- Requirement -
Set out the listing word for word. End with the line that contains "Breath. 2013; 17:1039–1046.".

##############################

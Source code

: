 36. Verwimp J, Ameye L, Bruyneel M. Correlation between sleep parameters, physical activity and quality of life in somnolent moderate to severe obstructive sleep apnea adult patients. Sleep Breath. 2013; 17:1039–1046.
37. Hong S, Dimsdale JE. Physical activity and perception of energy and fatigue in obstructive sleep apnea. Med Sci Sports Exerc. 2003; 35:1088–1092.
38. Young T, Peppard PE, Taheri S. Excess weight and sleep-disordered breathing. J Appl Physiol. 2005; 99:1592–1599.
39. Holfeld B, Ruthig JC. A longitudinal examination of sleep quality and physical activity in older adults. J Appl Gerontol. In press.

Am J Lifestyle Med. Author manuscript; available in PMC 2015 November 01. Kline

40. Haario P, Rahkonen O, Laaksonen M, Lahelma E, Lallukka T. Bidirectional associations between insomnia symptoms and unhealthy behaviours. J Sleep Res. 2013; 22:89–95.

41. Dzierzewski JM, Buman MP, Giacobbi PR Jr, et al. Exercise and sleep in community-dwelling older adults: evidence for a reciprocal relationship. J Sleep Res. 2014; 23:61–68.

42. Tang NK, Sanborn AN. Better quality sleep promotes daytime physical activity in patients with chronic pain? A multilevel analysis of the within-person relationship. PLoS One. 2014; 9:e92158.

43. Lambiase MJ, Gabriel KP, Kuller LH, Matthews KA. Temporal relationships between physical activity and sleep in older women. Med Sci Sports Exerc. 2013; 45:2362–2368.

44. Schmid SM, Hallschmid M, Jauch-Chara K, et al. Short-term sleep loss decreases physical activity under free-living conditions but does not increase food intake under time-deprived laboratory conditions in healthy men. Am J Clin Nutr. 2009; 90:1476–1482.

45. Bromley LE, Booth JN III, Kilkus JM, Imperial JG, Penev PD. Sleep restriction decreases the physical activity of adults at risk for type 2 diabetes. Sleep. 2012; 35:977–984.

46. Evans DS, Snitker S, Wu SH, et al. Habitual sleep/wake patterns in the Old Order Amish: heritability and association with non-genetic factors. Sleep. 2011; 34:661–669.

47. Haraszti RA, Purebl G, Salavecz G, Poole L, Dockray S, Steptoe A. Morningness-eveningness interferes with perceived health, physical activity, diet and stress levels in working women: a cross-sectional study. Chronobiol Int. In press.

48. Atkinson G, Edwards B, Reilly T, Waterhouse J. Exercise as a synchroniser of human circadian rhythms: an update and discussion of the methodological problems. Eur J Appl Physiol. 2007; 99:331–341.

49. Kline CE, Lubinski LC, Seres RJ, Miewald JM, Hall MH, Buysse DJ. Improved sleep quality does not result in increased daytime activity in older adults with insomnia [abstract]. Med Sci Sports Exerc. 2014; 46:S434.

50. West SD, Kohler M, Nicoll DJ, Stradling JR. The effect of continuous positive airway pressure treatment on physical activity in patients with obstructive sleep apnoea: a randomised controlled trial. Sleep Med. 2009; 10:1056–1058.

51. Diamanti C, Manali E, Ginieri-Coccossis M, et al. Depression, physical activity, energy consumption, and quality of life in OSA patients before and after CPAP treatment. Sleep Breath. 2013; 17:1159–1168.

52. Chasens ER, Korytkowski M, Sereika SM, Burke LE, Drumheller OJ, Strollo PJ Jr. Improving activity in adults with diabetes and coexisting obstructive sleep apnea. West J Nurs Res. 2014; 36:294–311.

##############################

- Worked solution -
Source code

: 36. Verwimp J, Ameye L, Bruyneel M. Correlation between sleep parameters, physical activity and quality of life in somnolent moderate to severe obstructive sleep apnea adult patients. Sleep Breath. 2013; 17:1039–1046.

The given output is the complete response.